Your task
All lines in the data bearing the string "FeatureType" should be identified and copied.

*** Opening of Supplied material ***

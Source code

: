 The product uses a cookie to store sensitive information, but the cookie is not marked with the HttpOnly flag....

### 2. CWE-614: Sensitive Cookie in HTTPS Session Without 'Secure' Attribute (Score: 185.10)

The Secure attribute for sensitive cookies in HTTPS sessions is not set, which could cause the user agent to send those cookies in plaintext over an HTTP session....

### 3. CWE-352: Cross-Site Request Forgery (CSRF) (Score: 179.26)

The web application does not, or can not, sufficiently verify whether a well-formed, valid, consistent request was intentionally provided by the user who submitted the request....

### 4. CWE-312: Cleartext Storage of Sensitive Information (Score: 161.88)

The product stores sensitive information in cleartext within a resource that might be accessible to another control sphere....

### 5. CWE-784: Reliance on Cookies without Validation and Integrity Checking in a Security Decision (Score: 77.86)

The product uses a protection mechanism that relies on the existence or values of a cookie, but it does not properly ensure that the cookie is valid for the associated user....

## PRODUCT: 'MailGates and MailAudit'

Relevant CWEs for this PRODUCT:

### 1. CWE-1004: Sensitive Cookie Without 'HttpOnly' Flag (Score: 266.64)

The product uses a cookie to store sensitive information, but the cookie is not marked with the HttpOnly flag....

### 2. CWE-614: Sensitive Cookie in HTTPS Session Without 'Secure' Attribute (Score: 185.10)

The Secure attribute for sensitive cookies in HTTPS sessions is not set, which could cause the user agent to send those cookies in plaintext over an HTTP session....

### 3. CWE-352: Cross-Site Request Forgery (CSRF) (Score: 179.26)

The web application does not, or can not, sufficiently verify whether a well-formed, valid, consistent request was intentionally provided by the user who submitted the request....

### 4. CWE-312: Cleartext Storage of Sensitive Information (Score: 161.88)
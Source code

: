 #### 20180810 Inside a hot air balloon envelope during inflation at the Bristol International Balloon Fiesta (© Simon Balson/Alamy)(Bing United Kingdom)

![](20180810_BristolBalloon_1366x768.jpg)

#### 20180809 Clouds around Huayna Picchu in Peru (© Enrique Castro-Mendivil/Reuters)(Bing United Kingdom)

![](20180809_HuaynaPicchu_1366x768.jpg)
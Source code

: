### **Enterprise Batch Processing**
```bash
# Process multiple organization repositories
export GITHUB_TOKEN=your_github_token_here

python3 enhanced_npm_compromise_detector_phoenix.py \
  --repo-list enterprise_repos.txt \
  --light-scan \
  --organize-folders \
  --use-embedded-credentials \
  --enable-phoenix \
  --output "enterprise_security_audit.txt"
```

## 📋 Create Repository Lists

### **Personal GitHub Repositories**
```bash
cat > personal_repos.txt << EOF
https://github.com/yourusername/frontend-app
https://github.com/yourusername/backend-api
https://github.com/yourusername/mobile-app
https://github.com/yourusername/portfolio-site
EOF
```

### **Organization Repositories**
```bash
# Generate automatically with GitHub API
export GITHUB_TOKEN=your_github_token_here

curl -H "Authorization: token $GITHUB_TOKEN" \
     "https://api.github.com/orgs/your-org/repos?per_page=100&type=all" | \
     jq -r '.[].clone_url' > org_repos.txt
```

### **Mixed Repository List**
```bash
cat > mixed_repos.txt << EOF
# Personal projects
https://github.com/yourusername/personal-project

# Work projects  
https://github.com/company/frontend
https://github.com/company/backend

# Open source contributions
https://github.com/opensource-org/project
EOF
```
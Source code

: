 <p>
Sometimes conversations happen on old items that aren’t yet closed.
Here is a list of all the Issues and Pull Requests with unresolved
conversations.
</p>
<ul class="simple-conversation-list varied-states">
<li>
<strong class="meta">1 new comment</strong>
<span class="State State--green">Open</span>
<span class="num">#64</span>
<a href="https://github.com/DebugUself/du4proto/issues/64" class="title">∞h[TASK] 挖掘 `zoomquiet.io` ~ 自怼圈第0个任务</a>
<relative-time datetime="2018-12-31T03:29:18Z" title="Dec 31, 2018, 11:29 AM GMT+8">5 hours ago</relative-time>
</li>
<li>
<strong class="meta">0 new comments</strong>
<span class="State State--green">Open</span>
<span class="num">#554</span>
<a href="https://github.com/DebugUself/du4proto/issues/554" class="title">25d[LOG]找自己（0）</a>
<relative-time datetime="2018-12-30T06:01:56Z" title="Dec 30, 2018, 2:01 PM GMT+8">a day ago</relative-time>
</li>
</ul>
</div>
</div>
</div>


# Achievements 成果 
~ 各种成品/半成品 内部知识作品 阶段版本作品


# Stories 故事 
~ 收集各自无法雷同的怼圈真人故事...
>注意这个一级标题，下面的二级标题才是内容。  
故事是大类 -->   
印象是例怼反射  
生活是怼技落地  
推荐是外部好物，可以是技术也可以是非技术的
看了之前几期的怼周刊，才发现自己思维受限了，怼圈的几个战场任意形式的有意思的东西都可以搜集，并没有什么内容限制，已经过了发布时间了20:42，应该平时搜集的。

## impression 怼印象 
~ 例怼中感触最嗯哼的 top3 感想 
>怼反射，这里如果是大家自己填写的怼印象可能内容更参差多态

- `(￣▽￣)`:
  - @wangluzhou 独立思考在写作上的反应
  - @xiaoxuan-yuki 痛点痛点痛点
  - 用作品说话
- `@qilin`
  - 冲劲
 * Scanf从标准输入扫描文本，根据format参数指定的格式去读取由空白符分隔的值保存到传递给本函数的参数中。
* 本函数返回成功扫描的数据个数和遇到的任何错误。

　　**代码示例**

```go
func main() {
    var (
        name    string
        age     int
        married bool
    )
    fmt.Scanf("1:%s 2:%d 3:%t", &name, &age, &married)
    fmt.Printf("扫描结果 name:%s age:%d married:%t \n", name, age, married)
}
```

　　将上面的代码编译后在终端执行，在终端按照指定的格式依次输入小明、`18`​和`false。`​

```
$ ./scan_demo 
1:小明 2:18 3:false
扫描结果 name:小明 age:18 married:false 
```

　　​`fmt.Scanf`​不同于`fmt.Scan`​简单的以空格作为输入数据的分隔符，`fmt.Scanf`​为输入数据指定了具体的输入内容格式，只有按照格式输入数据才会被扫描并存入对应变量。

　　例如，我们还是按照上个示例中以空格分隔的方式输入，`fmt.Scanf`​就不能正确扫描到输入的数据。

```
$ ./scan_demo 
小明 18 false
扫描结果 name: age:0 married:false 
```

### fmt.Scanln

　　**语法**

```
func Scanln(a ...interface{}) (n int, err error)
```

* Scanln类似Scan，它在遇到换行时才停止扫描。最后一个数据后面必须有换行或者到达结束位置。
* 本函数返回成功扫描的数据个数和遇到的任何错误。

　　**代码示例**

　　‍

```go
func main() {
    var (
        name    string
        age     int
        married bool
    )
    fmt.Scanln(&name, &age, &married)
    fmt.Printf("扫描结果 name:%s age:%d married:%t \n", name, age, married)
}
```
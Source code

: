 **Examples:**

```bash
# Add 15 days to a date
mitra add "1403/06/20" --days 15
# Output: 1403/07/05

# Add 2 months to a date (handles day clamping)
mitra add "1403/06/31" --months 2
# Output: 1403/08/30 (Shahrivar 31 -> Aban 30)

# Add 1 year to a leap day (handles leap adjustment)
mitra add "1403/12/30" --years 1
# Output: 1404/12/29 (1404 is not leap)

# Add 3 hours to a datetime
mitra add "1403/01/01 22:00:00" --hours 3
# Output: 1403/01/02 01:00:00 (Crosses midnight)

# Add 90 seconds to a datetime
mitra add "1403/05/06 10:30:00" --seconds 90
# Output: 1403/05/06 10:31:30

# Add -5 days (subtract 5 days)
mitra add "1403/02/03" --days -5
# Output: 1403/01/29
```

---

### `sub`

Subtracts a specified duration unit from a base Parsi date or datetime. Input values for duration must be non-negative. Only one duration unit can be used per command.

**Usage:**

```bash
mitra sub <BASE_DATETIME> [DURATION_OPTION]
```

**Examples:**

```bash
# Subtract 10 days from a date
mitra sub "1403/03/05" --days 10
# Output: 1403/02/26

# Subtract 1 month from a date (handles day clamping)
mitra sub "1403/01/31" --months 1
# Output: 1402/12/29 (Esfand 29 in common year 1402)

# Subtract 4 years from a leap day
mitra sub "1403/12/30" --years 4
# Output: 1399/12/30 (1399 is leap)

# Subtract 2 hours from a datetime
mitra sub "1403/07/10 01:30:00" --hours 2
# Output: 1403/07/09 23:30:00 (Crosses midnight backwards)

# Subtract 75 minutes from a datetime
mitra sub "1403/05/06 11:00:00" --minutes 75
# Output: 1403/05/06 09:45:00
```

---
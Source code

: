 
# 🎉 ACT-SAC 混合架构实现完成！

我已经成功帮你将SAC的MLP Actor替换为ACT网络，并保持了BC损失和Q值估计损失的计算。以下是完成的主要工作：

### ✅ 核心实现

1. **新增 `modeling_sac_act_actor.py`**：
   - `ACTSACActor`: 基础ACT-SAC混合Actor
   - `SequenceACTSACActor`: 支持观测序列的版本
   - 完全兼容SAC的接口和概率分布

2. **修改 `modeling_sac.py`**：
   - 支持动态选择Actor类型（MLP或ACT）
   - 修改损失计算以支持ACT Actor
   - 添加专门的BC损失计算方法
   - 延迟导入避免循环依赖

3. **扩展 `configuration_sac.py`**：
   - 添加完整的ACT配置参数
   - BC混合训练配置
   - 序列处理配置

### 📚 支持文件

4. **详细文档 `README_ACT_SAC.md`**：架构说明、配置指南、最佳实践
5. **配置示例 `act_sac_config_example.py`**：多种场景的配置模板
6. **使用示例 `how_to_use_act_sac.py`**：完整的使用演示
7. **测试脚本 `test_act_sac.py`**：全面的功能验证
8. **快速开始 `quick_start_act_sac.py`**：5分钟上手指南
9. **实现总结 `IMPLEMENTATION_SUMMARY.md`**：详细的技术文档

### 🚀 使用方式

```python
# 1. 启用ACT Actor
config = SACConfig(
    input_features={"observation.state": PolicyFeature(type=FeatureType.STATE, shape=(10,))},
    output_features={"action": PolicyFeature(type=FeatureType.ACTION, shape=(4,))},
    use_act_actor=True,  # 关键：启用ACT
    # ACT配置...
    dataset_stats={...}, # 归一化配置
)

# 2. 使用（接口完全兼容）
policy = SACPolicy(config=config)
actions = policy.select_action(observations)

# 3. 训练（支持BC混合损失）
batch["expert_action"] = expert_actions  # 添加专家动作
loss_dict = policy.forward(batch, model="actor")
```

*** Close of Supplied material ***

Answer to this problem
    input_features={"observation.state": PolicyFeature(type=FeatureType.STATE, shape=(10,))},
    output_features={"action": PolicyFeature(type=FeatureType.ACTION, shape=(4,))},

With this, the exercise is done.